As discussed before, PCM Coding of the speech signal would lead to a bit rate of 64 kbit/s. This would correspond to a channel bandwidth of 50 kHz. This would be more bandwidth than analog transmission with FM. To get more capacity with a digital system it is necessary to „compress“ speech. Such „speech coding“ is discussed under „digital signal processing“.

For the GSM system, speech frames of 160 samples corresponding to 20 ms are used for coding.  An LPC (Linear Predictive Coding) analysis is carried out to determine vocal tract parameters. These parameter are most critical for the understandability of speech. Only 36 bits are sufficient to encode these parameters. The second set of parameters is the periodicity. In practice, a filter is estimated here, which predicts the current data from old data that existed a period before. This data can also be encoded with only 36 bits. A so called residual signal remains. 

In the first GSM speech encoder, only every third sample value was encoded. Nevertheless, the audible error generated was relatively small. Also the complexity to encode the residual signal was still easy enough to allow the use of available digital signal processors. The remaining „residual signal“ was encoded with 188 bits. Overall, the speech codec had a bit rate of 260 bits per 20 ms, i.e. 13 kbit/s. This was a reduction of almost five times compared to PCM’s 64 kbit/s.

Speech Coding and Channel Coding of a GSM speech frame

The “raw bits” have to be protected from transmission errors by channel encoders. Especially bits describing the vocal tract must be properly protected to avoid severe disruption. Therefore, the information bits from the speech encoder are divided into three classes. The first class (Ia) with 50 bits are especially protected. They not only contained information bits, but also three check bits which indicate that errors still exist despite error correction. If this would be the case, it is better to repeat old parameters (such as vocal tract parameters) than to allow errors. 132 bits are simply protected by the following channel encoder. This is a convolution encoder that generates 378 bits from 189 bits.

Convolutional encoders are described below. They are relatively easy to implement. 78 bits of the remaining signal are not encoded at all, but are transmitted unprotected. The result is finally 456 bits, that is distributed on four time slots or bursts.

Interleaving

If transmission errors occure, they are not randomly distributed over a time frame. Very often a transmission error destroys several bits in a row. In this case, also a convolutional channel coder would not help. For this reason, neighboring bits are distributed over eight time slots. The first of the 465 bits is placed in time slot 1, the second in time slot 2, the third in time slot 3 until finally the eighth bit is placed in time slot 8. After that, the 9th bit is placed back into time slot 1 and so on. This process is called interleaving or nesting. When receiving, everything must be deinterleaved before processing. If, for example, up to eight bits were disturbed next to each other, this would result in 8 individual errors that are likely to be corrected with the channel decoder.

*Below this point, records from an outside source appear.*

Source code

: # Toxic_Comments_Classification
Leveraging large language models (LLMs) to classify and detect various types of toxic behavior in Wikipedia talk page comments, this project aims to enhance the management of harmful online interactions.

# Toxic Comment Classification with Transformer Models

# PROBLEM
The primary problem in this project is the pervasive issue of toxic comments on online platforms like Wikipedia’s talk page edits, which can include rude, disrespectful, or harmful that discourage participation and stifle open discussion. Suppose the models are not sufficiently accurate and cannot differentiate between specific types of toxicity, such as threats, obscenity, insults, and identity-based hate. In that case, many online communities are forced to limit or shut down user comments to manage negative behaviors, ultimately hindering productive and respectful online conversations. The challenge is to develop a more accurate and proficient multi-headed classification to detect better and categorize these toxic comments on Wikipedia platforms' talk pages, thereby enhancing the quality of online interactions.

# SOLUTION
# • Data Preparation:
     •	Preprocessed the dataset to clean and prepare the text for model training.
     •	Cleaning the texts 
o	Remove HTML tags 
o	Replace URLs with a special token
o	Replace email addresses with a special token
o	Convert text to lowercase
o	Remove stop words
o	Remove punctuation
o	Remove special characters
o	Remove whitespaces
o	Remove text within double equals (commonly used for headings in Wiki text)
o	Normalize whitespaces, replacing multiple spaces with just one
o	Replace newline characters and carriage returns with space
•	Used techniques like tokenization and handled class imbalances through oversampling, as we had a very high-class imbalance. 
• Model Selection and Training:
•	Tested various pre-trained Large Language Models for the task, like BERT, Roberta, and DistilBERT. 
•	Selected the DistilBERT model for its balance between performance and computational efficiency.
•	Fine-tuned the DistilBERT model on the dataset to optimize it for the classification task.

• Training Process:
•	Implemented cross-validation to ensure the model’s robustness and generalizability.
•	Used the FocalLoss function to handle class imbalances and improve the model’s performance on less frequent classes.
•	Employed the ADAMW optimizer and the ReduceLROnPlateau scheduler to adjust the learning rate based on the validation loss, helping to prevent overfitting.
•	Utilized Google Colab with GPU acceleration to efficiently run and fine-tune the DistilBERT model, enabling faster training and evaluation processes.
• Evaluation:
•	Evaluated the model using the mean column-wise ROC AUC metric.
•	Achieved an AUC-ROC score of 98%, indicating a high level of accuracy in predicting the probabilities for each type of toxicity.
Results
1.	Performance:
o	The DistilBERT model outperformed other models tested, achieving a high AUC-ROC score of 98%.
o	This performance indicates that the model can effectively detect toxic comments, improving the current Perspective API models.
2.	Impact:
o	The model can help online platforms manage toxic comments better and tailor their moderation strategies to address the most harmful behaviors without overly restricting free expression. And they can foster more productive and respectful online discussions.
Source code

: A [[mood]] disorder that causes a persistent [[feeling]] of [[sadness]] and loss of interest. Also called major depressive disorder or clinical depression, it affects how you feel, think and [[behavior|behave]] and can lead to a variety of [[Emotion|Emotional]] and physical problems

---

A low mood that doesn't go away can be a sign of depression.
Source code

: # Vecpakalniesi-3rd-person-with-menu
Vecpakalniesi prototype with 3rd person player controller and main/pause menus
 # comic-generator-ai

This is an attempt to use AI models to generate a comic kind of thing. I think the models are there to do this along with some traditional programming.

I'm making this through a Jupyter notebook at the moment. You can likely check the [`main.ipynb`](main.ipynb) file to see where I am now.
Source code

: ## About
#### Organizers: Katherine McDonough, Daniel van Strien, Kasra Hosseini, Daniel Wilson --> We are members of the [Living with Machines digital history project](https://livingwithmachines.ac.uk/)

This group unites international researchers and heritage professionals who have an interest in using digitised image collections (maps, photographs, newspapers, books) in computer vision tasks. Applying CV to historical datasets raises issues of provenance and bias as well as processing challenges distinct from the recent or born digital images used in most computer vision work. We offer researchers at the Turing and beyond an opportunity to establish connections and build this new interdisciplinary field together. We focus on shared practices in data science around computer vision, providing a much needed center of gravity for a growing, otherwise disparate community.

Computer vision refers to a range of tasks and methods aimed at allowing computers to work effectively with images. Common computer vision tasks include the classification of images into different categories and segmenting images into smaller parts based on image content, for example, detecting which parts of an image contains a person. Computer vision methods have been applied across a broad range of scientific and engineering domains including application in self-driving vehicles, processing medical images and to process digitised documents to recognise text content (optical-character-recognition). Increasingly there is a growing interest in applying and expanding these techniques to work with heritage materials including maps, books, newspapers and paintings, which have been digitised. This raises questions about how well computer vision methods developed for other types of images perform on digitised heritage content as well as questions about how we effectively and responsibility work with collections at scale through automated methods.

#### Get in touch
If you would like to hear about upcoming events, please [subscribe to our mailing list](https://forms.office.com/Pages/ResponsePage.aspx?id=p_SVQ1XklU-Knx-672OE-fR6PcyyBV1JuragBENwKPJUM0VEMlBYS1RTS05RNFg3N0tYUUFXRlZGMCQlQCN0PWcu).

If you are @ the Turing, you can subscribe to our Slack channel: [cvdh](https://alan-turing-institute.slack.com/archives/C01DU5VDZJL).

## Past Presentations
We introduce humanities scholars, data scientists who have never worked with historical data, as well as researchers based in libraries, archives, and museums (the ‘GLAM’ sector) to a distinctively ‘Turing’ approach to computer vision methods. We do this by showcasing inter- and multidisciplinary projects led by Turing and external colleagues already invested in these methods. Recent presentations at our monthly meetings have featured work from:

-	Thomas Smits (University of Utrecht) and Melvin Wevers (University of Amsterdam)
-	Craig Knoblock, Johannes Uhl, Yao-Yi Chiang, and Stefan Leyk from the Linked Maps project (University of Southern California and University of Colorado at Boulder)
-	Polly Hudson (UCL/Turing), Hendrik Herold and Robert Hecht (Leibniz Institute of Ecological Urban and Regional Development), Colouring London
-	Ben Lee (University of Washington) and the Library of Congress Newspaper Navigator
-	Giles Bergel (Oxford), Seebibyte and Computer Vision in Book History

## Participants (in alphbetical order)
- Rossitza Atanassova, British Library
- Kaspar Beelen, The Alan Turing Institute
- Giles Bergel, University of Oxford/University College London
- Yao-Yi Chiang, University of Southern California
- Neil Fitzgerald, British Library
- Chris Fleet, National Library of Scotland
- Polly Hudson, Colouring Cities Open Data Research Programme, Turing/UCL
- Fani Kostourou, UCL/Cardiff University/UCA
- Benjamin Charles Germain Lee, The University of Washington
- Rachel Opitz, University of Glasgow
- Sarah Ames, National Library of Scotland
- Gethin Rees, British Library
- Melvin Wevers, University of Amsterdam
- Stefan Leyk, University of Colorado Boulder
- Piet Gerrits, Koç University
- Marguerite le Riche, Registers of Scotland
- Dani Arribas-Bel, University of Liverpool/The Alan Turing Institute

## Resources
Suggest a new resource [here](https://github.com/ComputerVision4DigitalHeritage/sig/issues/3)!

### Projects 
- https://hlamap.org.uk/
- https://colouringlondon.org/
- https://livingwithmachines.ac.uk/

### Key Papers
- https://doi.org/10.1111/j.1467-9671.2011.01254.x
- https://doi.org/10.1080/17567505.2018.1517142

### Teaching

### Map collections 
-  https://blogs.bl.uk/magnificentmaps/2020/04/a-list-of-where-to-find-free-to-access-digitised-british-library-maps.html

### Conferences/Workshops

GSM signal processing for the transmission of speech

Voice Activity Detection

In a normal conversation, one person speaks while the other person is listening. It would therefore be an advantage to stop transmission of a signal if no voice is present. GSM provides for such a voice activity recognition. Certain characteristics in speech analysis are used to determine whether somebody is speaking or just noice or silence is audible. If „silence“ is detected, this is communicated to the network and no transmission is done on the corresponding traffic channel. The channel is not released to other users, but no energy is transmitted in the corresponding time slot. This reduces possible interference with neighboring channels.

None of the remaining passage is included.